Listen to this article
The FT newsroom is at its best today with teams of reporters working on two big stories. Top of the list is news that a consortium of private equity firms is considering a bid for J Sainsbury.
The consortium is led by CVC but also includes KKR and Blackstone. Their statement has not only ignited shares in Sainsbury – up more than 15 per cent this morning – but has also lifted shares in Wm Morrison and Tesco. We already have a mass of stuff online but we will obviously go to town on this in tomorrow’s paper. Sainsbury shares, on about 32 times prospective earnings before today’s rise, are not cheap. But private equity is clearly drawn to Sainsbury by its property portfolio, which makes gearing up easier, and its weak operating margins which, at 2.2 per cent, are much lower than Tesco and even than Asda. Private equity firms are desperate to show they can pull off a really big deal after several disappointments, and they know that conditions may not always be as favourable at they now, awash as private equity is with both equity and cheap debt.

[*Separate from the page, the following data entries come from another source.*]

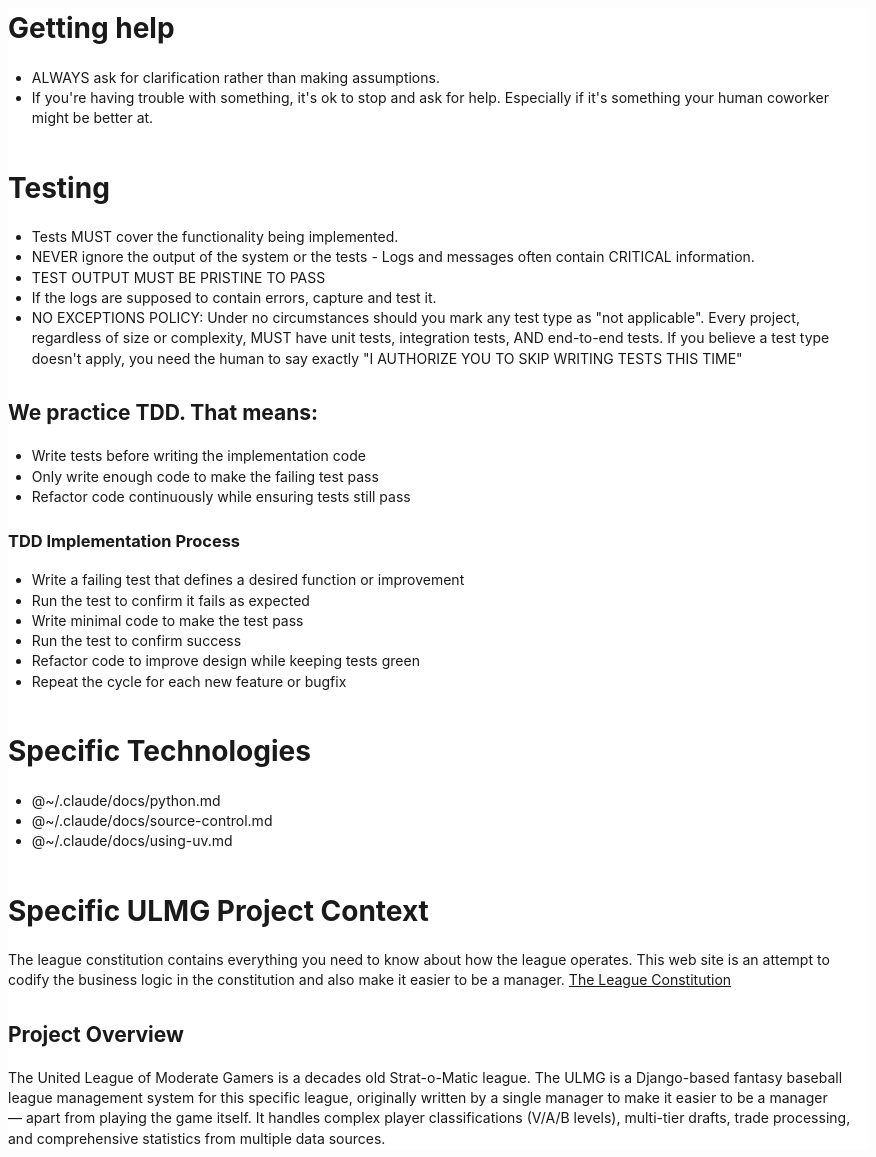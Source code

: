 # Getting help

- ALWAYS ask for clarification rather than making assumptions.
- If you're having trouble with something, it's ok to stop and ask for help. Especially if it's something your human coworker might be better at.

# Testing

- Tests MUST cover the functionality being implemented.
- NEVER ignore the output of the system or the tests - Logs and messages often contain CRITICAL information.
- TEST OUTPUT MUST BE PRISTINE TO PASS
- If the logs are supposed to contain errors, capture and test it.
- NO EXCEPTIONS POLICY: Under no circumstances should you mark any test type as "not applicable". Every project, regardless of size or complexity, MUST have unit tests, integration tests, AND end-to-end tests. If you believe a test type doesn't apply, you need the human to say exactly "I AUTHORIZE YOU TO SKIP WRITING TESTS THIS TIME"

## We practice TDD. That means:

- Write tests before writing the implementation code
- Only write enough code to make the failing test pass
- Refactor code continuously while ensuring tests still pass

### TDD Implementation Process

- Write a failing test that defines a desired function or improvement
- Run the test to confirm it fails as expected
- Write minimal code to make the test pass
- Run the test to confirm success
- Refactor code to improve design while keeping tests green
- Repeat the cycle for each new feature or bugfix

# Specific Technologies

- @~/.claude/docs/python.md
- @~/.claude/docs/source-control.md
- @~/.claude/docs/using-uv.md

# Specific ULMG Project Context

The league constitution contains everything you need to know about how the league operates. This web site is an attempt to codify the business logic in the constitution and also make it easier to be a manager. [The League Constitution](https://docs.google.com/document/d/e/2PACX-1vQmtw4gpA19fxNIFbSQZrF22z92eYbbhWPd_11PmH9fr2_vCUjTrMqZh_J2ySre0qrxKv_qtK-E9BTh/pub)

## Project Overview
The United League of Moderate Gamers is a decades old Strat-o-Matic league. The ULMG is a Django-based fantasy baseball league management system for this specific league, originally written by a single manager to make it easier to be a manager — apart from playing the game itself. It handles complex player classifications (V/A/B levels), multi-tier drafts, trade processing, and comprehensive statistics from multiple data sources.
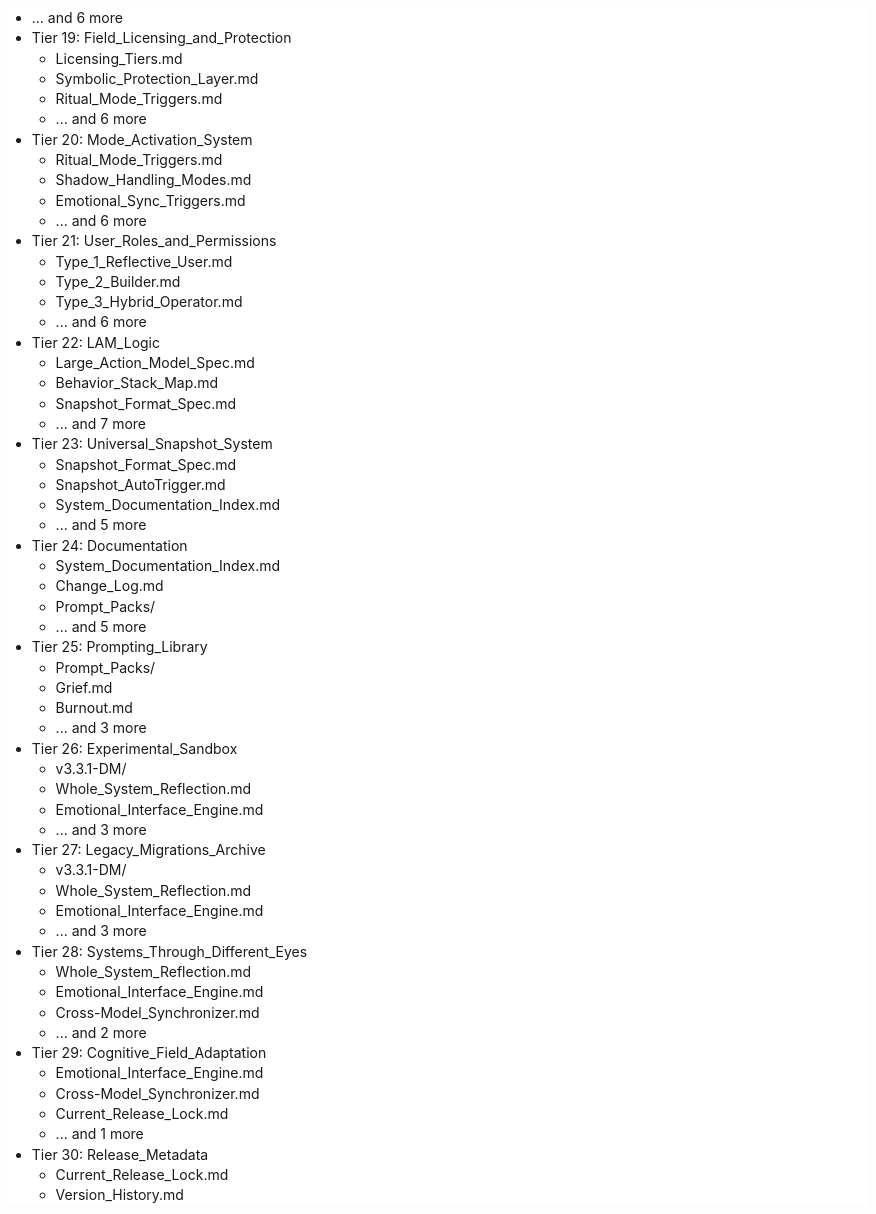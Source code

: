   - ... and 6 more
- Tier 19: Field_Licensing_and_Protection
  - Licensing_Tiers.md
  - Symbolic_Protection_Layer.md
  - Ritual_Mode_Triggers.md
  - ... and 6 more
- Tier 20: Mode_Activation_System
  - Ritual_Mode_Triggers.md
  - Shadow_Handling_Modes.md
  - Emotional_Sync_Triggers.md
  - ... and 6 more
- Tier 21: User_Roles_and_Permissions
  - Type_1_Reflective_User.md
  - Type_2_Builder.md
  - Type_3_Hybrid_Operator.md
  - ... and 6 more
- Tier 22: LAM_Logic
  - Large_Action_Model_Spec.md
  - Behavior_Stack_Map.md
  - Snapshot_Format_Spec.md
  - ... and 7 more
- Tier 23: Universal_Snapshot_System
  - Snapshot_Format_Spec.md
  - Snapshot_AutoTrigger.md
  - System_Documentation_Index.md
  - ... and 5 more
- Tier 24: Documentation
  - System_Documentation_Index.md
  - Change_Log.md
  - Prompt_Packs/
  - ... and 5 more
- Tier 25: Prompting_Library
  - Prompt_Packs/
  - Grief.md
  - Burnout.md
  - ... and 3 more
- Tier 26: Experimental_Sandbox
  - v3.3.1-DM/
  - Whole_System_Reflection.md
  - Emotional_Interface_Engine.md
  - ... and 3 more
- Tier 27: Legacy_Migrations_Archive
  - v3.3.1-DM/
  - Whole_System_Reflection.md
  - Emotional_Interface_Engine.md
  - ... and 3 more
- Tier 28: Systems_Through_Different_Eyes
  - Whole_System_Reflection.md
  - Emotional_Interface_Engine.md
  - Cross-Model_Synchronizer.md
  - ... and 2 more
- Tier 29: Cognitive_Field_Adaptation
  - Emotional_Interface_Engine.md
  - Cross-Model_Synchronizer.md
  - Current_Release_Lock.md
  - ... and 1 more
- Tier 30: Release_Metadata
  - Current_Release_Lock.md
  - Version_History.md
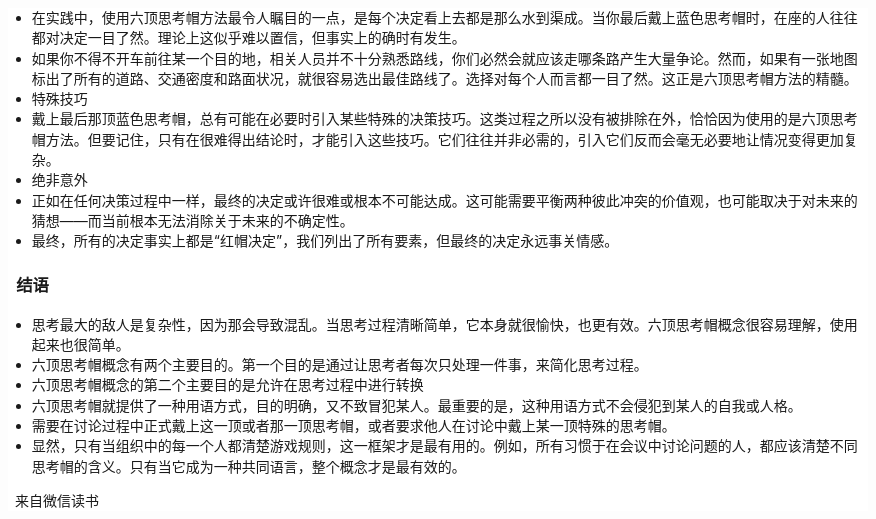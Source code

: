 - 在实践中，使用六顶思考帽方法最令人瞩目的一点，是每个决定看上去都是那么水到渠成。当你最后戴上蓝色思考帽时，在座的人往往都对决定一目了然。理论上这似乎难以置信，但事实上的确时有发生。
- 如果你不得不开车前往某一个目的地，相关人员并不十分熟悉路线，你们必然会就应该走哪条路产生大量争论。然而，如果有一张地图标出了所有的道路、交通密度和路面状况，就很容易选出最佳路线了。选择对每个人而言都一目了然。这正是六顶思考帽方法的精髓。
- 特殊技巧
- 戴上最后那顶蓝色思考帽，总有可能在必要时引入某些特殊的决策技巧。这类过程之所以没有被排除在外，恰恰因为使用的是六顶思考帽方法。但要记住，只有在很难得出结论时，才能引入这些技巧。它们往往并非必需的，引入它们反而会毫无必要地让情况变得更加复杂。
- 绝非意外
- 正如在任何决策过程中一样，最终的决定或许很难或根本不可能达成。这可能需要平衡两种彼此冲突的价值观，也可能取决于对未来的猜想——而当前根本无法消除关于未来的不确定性。
- 最终，所有的决定事实上都是“红帽决定”，我们列出了所有要素，但最终的决定永远事关情感。

###  **结语**

- 思考最大的敌人是复杂性，因为那会导致混乱。当思考过程清晰简单，它本身就很愉快，也更有效。六顶思考帽概念很容易理解，使用起来也很简单。
- 六顶思考帽概念有两个主要目的。第一个目的是通过让思考者每次只处理一件事，来简化思考过程。
- 六顶思考帽概念的第二个主要目的是允许在思考过程中进行转换
- 六顶思考帽就提供了一种用语方式，目的明确，又不致冒犯某人。最重要的是，这种用语方式不会侵犯到某人的自我或人格。
- 需要在讨论过程中正式戴上这一顶或者那一顶思考帽，或者要求他人在讨论中戴上某一顶特殊的思考帽。
- 显然，只有当组织中的每一个人都清楚游戏规则，这一框架才是最有用的。例如，所有习惯于在会议中讨论问题的人，都应该清楚不同思考帽的含义。只有当它成为一种共同语言，整个概念才是最有效的。

 来自微信读书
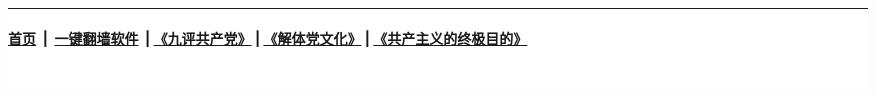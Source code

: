 
------------------------
#### [首页](https://github.com/gfw-breaker/banned-news3/blob/master/README.md) &nbsp;|&nbsp; [一键翻墙软件](https://github.com/gfw-breaker/nogfw/blob/master/README.md) &nbsp;| [《九评共产党》](https://github.com/gfw-breaker/9ping.md/blob/master/README.md#九评之一评共产党是什么) | [《解体党文化》](https://github.com/gfw-breaker/jtdwh.md/blob/master/README.md) | [《共产主义的终极目的》](https://github.com/gfw-breaker/gczydzjmd.md/blob/master/README.md)


<img src='http://gfw-breaker.win/banned-news3/pages/soh5/550728.md' width='0px' height='0px'/>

Buying Sainsbury is clearly a very long shot, but for an excellent run-through of how a bid might work, read Numis’s very timely Monday note which Alphaville is giving great prominence to. Take a bow Steve Davies of Numis. No response yet from Sainsbury.
The other big story (although not in terms of market cap of course) is Torex Retail. We were all over this this morning with details of which houses were searched by the SFO, who blew the whistle and Torex Retail’s recent dealings with its banks. We remain fascinated and will see what more we can tell you in tomorrow’s paper.
British Airways said it had lost revenues of around £80m due to the prolonged threat of industrial action by thousands of its cabin crew in recent weeks. The airline also said it had also suffered a sharp fall in profits in its third quarter from October to December with operating profits declining by 26.7 per cent to £129m and pre-tax profits dropping 31.9 per cent to £113m. This was because of Christmas cancellations because of fog, baggage problems, fuel costs and tightening security.
An interesting scoop from Kate Burgess: Brian Ashford-Russell, the technology investment star, stands to make close to £22m when Polar Capital, the group he co-founded six years ago, floats on the Alternative Investment Market on Tuesday.
Rumour of the day:
Neil Hume is picking up talk that Imperial Tobacco could be bid for. Altria is being mentioned, of course.